On January 12, 1778, he had married Catherine "Katy" Van Schaick (1752–1830) in her family's home on Van Schaick Island, Cohoes, New York. She was the daughter of Wessel and Maria Van Schaik, and her cousin Goose Van Schaick had been Peter's commander and Colonel in 1775. Over the years, they had five children, five of whom lived past infancy, including:

- Herman Gansevoort (1779–1862), who married Catherine S. Quackenbush (1774–1855) in 1813.
- Wessel Gansevoort (1781–1862), who never married.
- Leonard Herman Gansevoort (1783–1821), who married Mary Ann Chandonette (1789–1851)
- Peter Gansevoort (1788–1876), who married Mary Sanford (1814–1841), a daughter of Chancellor Nathan Sandford. After her death, he married Susan Lansing (1804–1874), great-niece of John Lansing Jr., in 1843.
- Maria Gansevoort (1791–1872), who married Allan Melvill (1782–1832), son of Thomas Melvill, in 1814.

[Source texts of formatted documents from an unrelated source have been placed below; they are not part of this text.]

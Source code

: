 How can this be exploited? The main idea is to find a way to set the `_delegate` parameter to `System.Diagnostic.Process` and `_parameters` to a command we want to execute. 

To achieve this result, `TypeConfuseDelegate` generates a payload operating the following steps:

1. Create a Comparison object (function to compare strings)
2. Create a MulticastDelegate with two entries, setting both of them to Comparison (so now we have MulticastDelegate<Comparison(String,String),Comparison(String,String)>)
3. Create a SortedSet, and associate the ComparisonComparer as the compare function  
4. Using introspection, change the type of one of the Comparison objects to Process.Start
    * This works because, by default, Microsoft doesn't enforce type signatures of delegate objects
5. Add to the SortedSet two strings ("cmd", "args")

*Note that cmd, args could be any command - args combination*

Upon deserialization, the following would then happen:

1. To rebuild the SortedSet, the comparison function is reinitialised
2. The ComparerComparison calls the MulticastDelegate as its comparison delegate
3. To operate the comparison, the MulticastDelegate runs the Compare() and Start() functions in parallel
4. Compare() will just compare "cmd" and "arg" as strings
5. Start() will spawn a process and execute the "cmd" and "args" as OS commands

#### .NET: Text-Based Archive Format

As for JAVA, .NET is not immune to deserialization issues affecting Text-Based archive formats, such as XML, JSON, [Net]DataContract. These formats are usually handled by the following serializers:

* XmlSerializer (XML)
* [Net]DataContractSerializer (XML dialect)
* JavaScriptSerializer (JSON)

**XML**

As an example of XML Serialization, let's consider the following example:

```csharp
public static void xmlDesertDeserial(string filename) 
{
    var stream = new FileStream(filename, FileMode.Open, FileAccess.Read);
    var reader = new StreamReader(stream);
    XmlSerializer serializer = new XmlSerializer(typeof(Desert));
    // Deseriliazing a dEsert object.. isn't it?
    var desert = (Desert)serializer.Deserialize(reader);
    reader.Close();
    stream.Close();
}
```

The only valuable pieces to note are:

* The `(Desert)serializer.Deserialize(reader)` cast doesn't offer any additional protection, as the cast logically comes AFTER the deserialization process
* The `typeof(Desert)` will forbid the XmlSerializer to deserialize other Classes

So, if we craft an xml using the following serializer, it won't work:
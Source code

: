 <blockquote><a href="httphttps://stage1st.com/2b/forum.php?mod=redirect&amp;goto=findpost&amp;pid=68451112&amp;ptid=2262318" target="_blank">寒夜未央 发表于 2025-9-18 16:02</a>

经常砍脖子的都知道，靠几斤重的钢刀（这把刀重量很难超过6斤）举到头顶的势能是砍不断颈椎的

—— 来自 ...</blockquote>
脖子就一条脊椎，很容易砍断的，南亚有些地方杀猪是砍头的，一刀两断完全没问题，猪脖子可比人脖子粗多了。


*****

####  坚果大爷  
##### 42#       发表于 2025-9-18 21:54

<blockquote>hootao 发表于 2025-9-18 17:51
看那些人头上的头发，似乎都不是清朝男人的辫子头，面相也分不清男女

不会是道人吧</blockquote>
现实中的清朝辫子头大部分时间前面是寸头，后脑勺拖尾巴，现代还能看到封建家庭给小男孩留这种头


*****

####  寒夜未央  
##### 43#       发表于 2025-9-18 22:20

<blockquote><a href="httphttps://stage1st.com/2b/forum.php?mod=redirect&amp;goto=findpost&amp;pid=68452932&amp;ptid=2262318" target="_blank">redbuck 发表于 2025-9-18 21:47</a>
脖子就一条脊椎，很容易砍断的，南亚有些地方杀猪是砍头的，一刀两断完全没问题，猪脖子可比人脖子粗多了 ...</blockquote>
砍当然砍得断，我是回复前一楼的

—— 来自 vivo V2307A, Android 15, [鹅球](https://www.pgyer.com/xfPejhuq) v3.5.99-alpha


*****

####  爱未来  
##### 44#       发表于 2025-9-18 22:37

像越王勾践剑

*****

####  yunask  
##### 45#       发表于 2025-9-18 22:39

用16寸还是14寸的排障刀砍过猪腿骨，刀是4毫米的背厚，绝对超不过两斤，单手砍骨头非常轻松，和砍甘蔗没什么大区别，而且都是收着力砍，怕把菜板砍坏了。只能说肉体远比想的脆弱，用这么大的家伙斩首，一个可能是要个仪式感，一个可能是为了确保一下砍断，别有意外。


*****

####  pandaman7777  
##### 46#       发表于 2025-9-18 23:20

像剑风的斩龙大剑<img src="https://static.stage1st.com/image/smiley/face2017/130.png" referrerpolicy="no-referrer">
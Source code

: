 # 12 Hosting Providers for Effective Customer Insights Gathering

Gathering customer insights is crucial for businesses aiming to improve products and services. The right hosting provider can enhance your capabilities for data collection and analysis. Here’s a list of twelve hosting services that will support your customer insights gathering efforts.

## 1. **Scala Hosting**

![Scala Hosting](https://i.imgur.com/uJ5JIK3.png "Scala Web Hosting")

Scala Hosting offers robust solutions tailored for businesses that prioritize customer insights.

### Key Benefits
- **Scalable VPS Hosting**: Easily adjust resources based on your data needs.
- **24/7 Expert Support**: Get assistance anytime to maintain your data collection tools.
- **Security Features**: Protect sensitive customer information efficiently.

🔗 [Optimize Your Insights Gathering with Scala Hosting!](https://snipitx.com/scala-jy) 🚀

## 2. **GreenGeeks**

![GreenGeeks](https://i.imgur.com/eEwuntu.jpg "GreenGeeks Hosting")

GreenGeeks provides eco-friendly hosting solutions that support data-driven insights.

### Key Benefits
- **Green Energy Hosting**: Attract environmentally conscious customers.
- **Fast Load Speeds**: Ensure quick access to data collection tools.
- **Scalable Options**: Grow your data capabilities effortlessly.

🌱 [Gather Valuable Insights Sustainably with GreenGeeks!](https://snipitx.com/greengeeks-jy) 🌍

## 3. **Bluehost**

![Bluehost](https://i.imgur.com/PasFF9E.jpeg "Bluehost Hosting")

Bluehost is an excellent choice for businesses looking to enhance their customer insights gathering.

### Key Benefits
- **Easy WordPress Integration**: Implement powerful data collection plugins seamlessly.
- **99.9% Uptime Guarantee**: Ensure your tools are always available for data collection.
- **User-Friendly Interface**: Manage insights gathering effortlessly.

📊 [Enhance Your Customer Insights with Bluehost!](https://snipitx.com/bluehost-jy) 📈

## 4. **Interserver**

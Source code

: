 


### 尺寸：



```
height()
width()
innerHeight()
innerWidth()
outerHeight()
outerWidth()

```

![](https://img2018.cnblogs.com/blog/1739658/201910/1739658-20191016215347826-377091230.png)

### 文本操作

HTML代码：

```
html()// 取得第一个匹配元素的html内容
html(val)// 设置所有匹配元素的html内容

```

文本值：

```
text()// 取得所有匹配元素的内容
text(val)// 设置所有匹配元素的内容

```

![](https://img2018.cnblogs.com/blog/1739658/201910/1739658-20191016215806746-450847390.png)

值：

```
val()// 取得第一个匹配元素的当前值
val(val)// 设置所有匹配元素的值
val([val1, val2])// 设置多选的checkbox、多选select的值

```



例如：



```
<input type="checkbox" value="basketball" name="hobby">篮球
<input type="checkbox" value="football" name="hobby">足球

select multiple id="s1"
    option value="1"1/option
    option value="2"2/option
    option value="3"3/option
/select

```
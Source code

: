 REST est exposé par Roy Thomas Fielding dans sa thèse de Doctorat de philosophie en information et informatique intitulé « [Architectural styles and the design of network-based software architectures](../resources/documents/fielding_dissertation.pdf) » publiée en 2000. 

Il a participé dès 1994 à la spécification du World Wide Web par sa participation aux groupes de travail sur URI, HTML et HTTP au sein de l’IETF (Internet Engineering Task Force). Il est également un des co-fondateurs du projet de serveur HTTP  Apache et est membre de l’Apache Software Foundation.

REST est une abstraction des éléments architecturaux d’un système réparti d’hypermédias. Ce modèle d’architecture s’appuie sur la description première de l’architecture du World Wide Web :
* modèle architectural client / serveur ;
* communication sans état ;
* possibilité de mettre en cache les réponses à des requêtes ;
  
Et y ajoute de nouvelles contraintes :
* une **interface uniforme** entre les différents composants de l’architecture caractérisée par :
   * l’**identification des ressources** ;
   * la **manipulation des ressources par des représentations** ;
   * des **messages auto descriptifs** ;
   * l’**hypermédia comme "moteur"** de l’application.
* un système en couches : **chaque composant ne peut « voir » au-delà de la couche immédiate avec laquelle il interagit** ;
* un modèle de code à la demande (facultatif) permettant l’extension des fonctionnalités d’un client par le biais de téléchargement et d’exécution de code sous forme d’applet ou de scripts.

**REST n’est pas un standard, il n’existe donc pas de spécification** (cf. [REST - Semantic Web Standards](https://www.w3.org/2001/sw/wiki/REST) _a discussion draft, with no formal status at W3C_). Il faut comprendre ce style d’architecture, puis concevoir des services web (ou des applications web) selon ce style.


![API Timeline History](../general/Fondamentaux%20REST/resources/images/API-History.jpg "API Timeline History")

He died at home in Albany on July 2, 1812. he is buried at Albany Rural Cemetery.

===Descendants===
His grandson through his son Leonard was Guert Gansevoort, who had a distinguished naval career that spanned 45 years. Through his daughter Maria, he was the maternal grandfather of author Herman Melville (1819–1891).

His eldest son, Herman, built the Gansevoort Mansion in 1813 on his father's 1,500 acre tract at Gansevoort in Saratoga County, New York. The house was added to the National Register of Historic Places in 1976.